“When designing a PCB, we often rely on previous experience and tips found online. Some rules are general at design time, and some rules can only be used for a specific design.
When designing a PCB, we often rely on previous experience and tips found online. Some rules are general at design time, and some rules can only be used for a specific design.
For example, analog-to-digital converter PCB rules do not apply to RF and vice versa. However, certain guidelines can be considered general to any PCB design. Today, I will introduce some methods and techniques that can significantly improve the basic problems of PCB design.
1. Power and signal distribution
Power distribution is a critical element in any electrical design. All components rely on power to perform their functions. Depending on your design, some components may have good power connections and some components on the same board may have poor power connections.
For example, if all components are powered by one trace, each component will observe a different impedance, resulting in multiple ground references. For example, if you have two ADC circuits, one at the beginning and one at the end, and both ADCs read an external voltage, each analog circuit will read a different potential relative to themselves.
We can summarize the power distribution in three possible ways: single point source, star source, multipoint source.
1. Single point power supply
The power and ground traces of each component are separated from each other, and the power traces of all components only meet at a single reference point, which is considered suitable for power. But for complex or large/medium sized projects this is not feasible.
The star source can be seen as an improvement of the single point source. It differs due to its key characteristic: the same length of traces between components.
Star connections are often used for complex high-speed signal boards with various clocks. In a high-speed signal PCB, the signal usually comes from the edges and then to the center. All signals can go from the center to any area of the board, with delays between areas.
3. Multi-point source
Considered a poor design type in any case, but it’s easy to use in any circuit. Multiple point sources can create reference differences between components, as well as in common impedance coupling.
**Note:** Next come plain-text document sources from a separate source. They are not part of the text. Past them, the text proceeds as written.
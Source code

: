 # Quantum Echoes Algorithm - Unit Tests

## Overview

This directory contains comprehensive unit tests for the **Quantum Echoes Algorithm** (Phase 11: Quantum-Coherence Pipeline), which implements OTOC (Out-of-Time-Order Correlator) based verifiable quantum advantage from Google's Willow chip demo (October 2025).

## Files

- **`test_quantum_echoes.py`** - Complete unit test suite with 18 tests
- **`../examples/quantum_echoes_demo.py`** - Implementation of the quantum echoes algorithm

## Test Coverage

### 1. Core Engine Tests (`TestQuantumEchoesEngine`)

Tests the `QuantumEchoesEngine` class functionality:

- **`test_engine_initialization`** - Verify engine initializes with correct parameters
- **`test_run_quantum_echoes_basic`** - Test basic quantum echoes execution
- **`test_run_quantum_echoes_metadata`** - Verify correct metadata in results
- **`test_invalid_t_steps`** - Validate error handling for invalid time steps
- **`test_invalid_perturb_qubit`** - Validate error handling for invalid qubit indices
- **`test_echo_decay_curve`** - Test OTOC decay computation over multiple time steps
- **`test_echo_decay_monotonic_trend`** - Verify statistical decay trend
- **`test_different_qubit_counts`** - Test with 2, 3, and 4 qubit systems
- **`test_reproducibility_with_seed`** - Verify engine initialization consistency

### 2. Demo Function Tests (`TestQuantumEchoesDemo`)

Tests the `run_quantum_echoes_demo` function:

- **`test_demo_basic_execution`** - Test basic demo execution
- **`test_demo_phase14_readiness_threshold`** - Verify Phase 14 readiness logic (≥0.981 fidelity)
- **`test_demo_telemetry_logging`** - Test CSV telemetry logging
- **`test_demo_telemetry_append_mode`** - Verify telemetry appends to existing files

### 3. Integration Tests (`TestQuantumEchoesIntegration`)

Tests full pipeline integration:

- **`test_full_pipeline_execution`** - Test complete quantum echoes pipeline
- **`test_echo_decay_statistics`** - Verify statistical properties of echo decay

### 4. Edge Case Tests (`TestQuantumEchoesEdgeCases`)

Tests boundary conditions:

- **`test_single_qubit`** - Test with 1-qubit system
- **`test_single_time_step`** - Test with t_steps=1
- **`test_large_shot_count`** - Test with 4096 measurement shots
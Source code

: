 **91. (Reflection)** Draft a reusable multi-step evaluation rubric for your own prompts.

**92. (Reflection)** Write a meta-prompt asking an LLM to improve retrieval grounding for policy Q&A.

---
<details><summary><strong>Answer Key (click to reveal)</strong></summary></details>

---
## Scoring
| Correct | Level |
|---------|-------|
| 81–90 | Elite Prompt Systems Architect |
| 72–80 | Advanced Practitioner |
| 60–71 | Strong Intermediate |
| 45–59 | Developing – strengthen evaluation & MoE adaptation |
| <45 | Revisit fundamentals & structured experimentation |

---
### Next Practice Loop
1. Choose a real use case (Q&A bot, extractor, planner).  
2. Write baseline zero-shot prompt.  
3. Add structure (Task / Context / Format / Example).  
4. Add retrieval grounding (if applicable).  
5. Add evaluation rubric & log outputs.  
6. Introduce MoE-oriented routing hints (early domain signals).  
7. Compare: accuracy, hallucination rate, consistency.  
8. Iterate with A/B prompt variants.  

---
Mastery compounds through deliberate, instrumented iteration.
This design style also allows high-frequency switching ICs, clocks, and RF circuits to introduce noise in nearby circuits that share connections.
Of course, in our daily life, we will not always be able to have a single type of distribution. The compromise we can achieve is to mix single point sources with multi point sources. It is possible to put analog sensitive equipment and high speed/RF systems in one point, while all other less sensitive peripherals are in one point.
Second, the power plane
Have you ever wondered if you should use a power plane? The answer is yes. Power planes are one of the ways to deliver power and reduce any circuit noise.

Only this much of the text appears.